Der neue Konzern für Spezialchemie startet mit einer Dividende von 1,10 Euro
Bei Degussa fallen die Zuwächse bei Umsatz und Ergebnis in 2001 geringer aus

Utz-Hellmuth Felcht trimmt Degussa auf Profitabilität. Bis 2004 will der Konzernchef die Kapitalrendite auf 14 Prozent erhöhen. Die geplanten Desinvestitionen mit einem Umsatz von sechs Milliarden Euro will er bis Ende 2002 abschließen. Nach der Laporte-Übernahme plant er nun keine größeren Zukäufe mehr.

ews DÜSSELDORF. Die neue Degussa AG, Düsseldorf, wird im Geschäftsjahr 2001 das hohe Wachstumstempo des Vorjahres nicht halten können. Das erklärte Vorstandsvorsitzender Utz-Hellmuth Felcht auf der Bilanzpressekonferenz. Das Kerngeschäft des Spezialchemie-Konzerns, der zu 64,5 % zur Eon AG (entstanden aus der Fusion von Veba und Viag), Düsseldorf, gehört, werde sich zwar auch in schwierigem Umfeld behaupten, doch würden die Steigerungsraten bei Umsatz und Ergebnis wieder flacher ausfallen.

Das aus der Fusion von Degussa-Hüls und SKW Trostberg hervorgegangene Unternehmen wurde erst am 9. Februar ins Handelsregister eingetragen, aber der Zusammenschluss erfolgte mit wirtschaftlicher Rückwirkung zum 1. Juli 2000. Deshalb wurden der Jahresabschluss und die Vergleichszahlen für 1999 nach US-GAAP auf Pro-Forma-Basis erstellt.

Danach stiegen der Umsatz ohne Edelmetallumsatz um 21 % auf 16,9 Mrd. Euro, das Ergebnis vor Zinsen, Steuern und Firmenwertabschreibung (Ebita) um 31 % auf 1,2 Mrd. Euro und das Betriebsergebnis um 58 % auf 672 Mill. Euro. Der Hauptversammlung am 15. Mai in Düsseldorf wird die Ausschüttung einer Dividende von 1,10 Euro je Aktie vorgeschlagen. Das Ergebnis je Aktie lag bei 1,98 (nach 1,16) Euro.

Die Börse reagierte verhalten auf die Zahlen. Im Gleichschritt mit anderen Chemiewerten gaben Degussa leicht auf 31,60 Euro nach. Dabei hatte WGZ-Bank-Analyst Andreas Theissen die Bilanz für das Geschäftsjahr 2000 zum Anlass genommen, seine Einstufung der Aktie als "Outperformer" zu bestätigen. Da jedoch hohe Firmenwert-Abschreibungen ebenso wie eine höhere Steuerquote die Gewinnentwicklung in den nächsten Jahren belasteten, sei eine Herabstufung des Titels denkbar, fügte Theissen hinzu.

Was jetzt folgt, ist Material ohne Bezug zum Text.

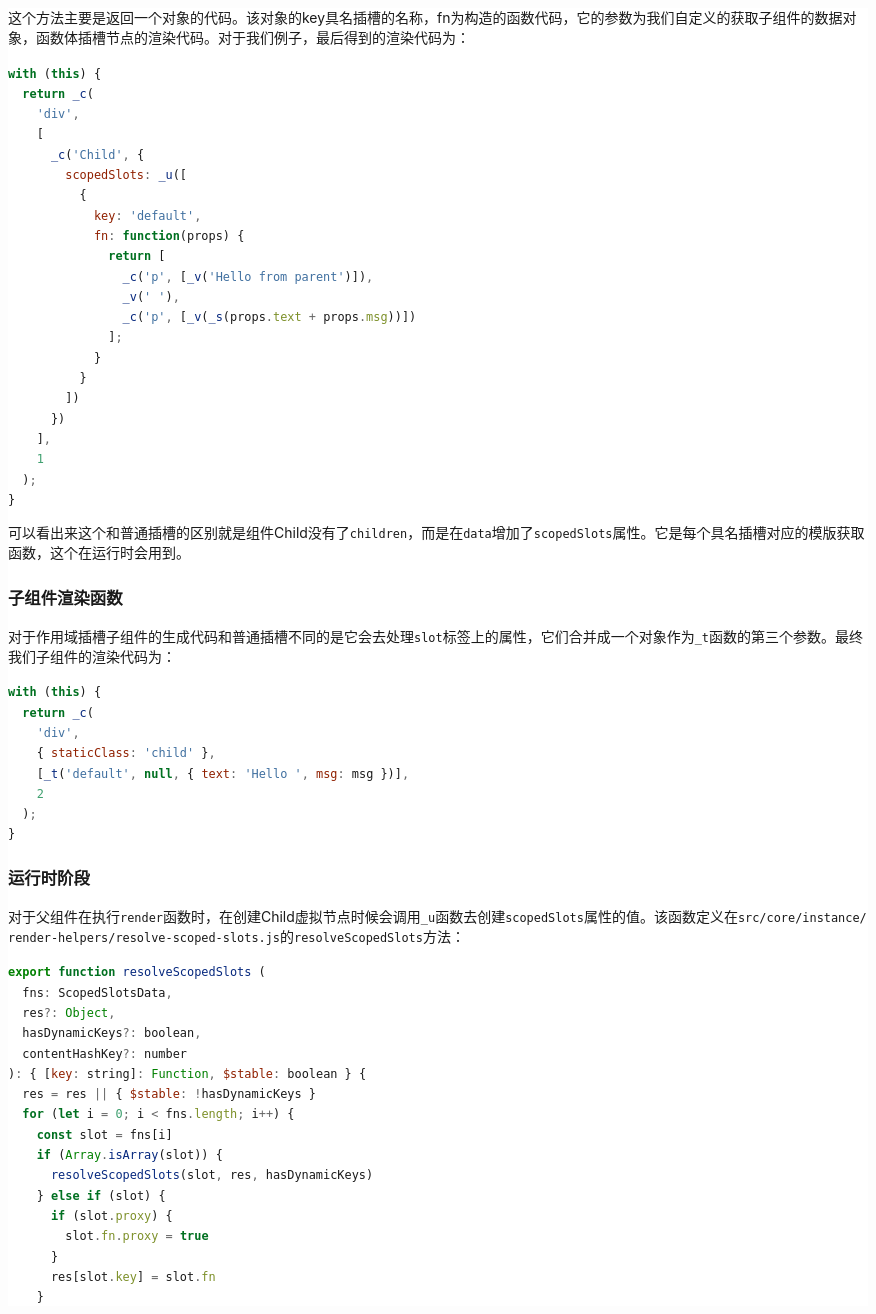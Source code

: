这个方法主要是返回一个对象的代码。该对象的key具名插槽的名称，fn为构造的函数代码，它的参数为我们自定义的获取子组件的数据对象，函数体插槽节点的渲染代码。对于我们例子，最后得到的渲染代码为：

```js
with (this) {
  return _c(
    'div',
    [
      _c('Child', {
        scopedSlots: _u([
          {
            key: 'default',
            fn: function(props) {
              return [
                _c('p', [_v('Hello from parent')]),
                _v(' '),
                _c('p', [_v(_s(props.text + props.msg))])
              ];
            }
          }
        ])
      })
    ],
    1
  );
}
```

可以看出来这个和普通插槽的区别就是组件Child没有了`children`，而是在`data`增加了`scopedSlots`属性。它是每个具名插槽对应的模版获取函数，这个在运行时会用到。

### 子组件渲染函数

对于作用域插槽子组件的生成代码和普通插槽不同的是它会去处理`slot`标签上的属性，它们合并成一个对象作为`_t`函数的第三个参数。最终我们子组件的渲染代码为：

```js
with (this) {
  return _c(
    'div',
    { staticClass: 'child' },
    [_t('default', null, { text: 'Hello ', msg: msg })],
    2
  );
}
```

### 运行时阶段

对于父组件在执行`render`函数时，在创建Child虚拟节点时候会调用`_u`函数去创建`scopedSlots`属性的值。该函数定义在`src/core/instance/render-helpers/resolve-scoped-slots.js`的`resolveScopedSlots`方法：

```js
export function resolveScopedSlots (
  fns: ScopedSlotsData, 
  res?: Object,
  hasDynamicKeys?: boolean,
  contentHashKey?: number
): { [key: string]: Function, $stable: boolean } {
  res = res || { $stable: !hasDynamicKeys }
  for (let i = 0; i < fns.length; i++) {
    const slot = fns[i]
    if (Array.isArray(slot)) {
      resolveScopedSlots(slot, res, hasDynamicKeys)
    } else if (slot) {
      if (slot.proxy) {
        slot.fn.proxy = true
      }
      res[slot.key] = slot.fn
    }
```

Felcht dagegen erwartet von 2003 an jährliche Ergebnisverbesserungen von 300 Mill. Euro. In puncto Rendite will er in die internationale Spitze vorstoßen. In drei Jahren will der Degussa-Chef eine Verzinsung auf das eingesetzte Kapital (Roce) von 14 % erreichen; derzeit liegt sie im Konzern bei 10,2 % und im Kerngeschäft bei 9,8 %. Auch die Ebitda-Marge (vor allen Abschreibungen) soll sich deutlich von 13,3 % auf 20 % verbessern.

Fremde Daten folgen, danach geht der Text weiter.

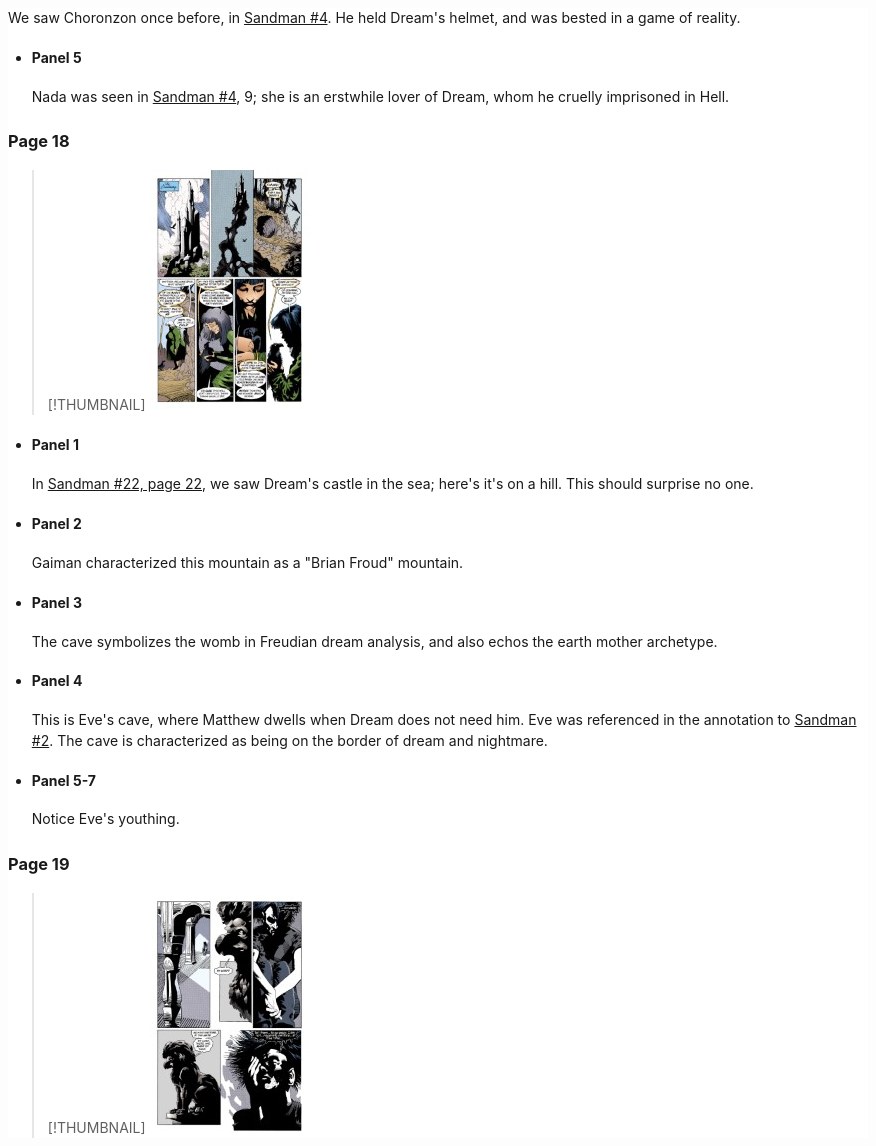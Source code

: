   We saw Choronzon once before, in [Sandman #4](sandman.04.md). He held Dream's helmet, and was bested in a game of reality.

- #### Panel 5

  Nada was seen in [Sandman #4](sandman.04.md), 9; she is an erstwhile lover of Dream, whom he cruelly imprisoned in Hell.

### Page 18

> [!THUMBNAIL] ![](thumbnails/sandman.24/page18.jpg)

- #### Panel 1

  In [Sandman #22, page 22](sandman.22.md#page-22), we saw Dream's castle in the sea; here's it's on a hill. This should surprise no one.

- #### Panel 2

  Gaiman characterized this mountain as a "Brian Froud" mountain.

- #### Panel 3

  The cave symbolizes the womb in Freudian dream analysis, and also echos the earth mother archetype.

- #### Panel 4

  This is Eve's cave, where Matthew dwells when Dream does not need him. Eve was referenced in the annotation to [Sandman #2](sandman.02.md). The cave is characterized as being on the border of dream and nightmare.

- #### Panel 5-7

  Notice Eve's youthing.

### Page 19

> [!THUMBNAIL] ![](thumbnails/sandman.24/page19.jpg)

Das mit der Fusion geplante Desinvestitionsprogramm mit klarem Fokus auf Spezialchemie will Felcht bis spätestens Ende 2002 abarbeiten. Es soll Erlöse von 3 Mrd. Euro erbringen, die dann in den Ausbau der Kerngeschäfte reinvestiert werden sollen. Nach der gerade von der EU-Kommission in Brüssel genehmigten Übernahme der britischen Laporte stecke aber keine größere Akquisition mehr in der Pipeline. Allerdings sei Degussa an der Bayer-Tochter Haarmann & Reimer interessiert, die das Aroma-Geschäft auf Weltniveau bringen könne.

Nach Felchts Aussagen umfasst das Verkaufsprogramm nun einen Umsatz von 6 Mrd. Euro. Bisher war nur von 4,9 Mrd. Euro die Rede gewesen. Allein in diesem Jahr sollen 3 bis 4 Mrd. Euro Umsatz abgegeben werden. Auf der Verkaufsliste ganz oben stehen DMC und Dental. Dabei soll für DMC die Lösung noch im Frühjahr gefunden werden. Die Verhandlungen mit industriellen und Finanz-Investoren laufen. Aber auch das Thema Börsengang sei noch nicht vom Tisch.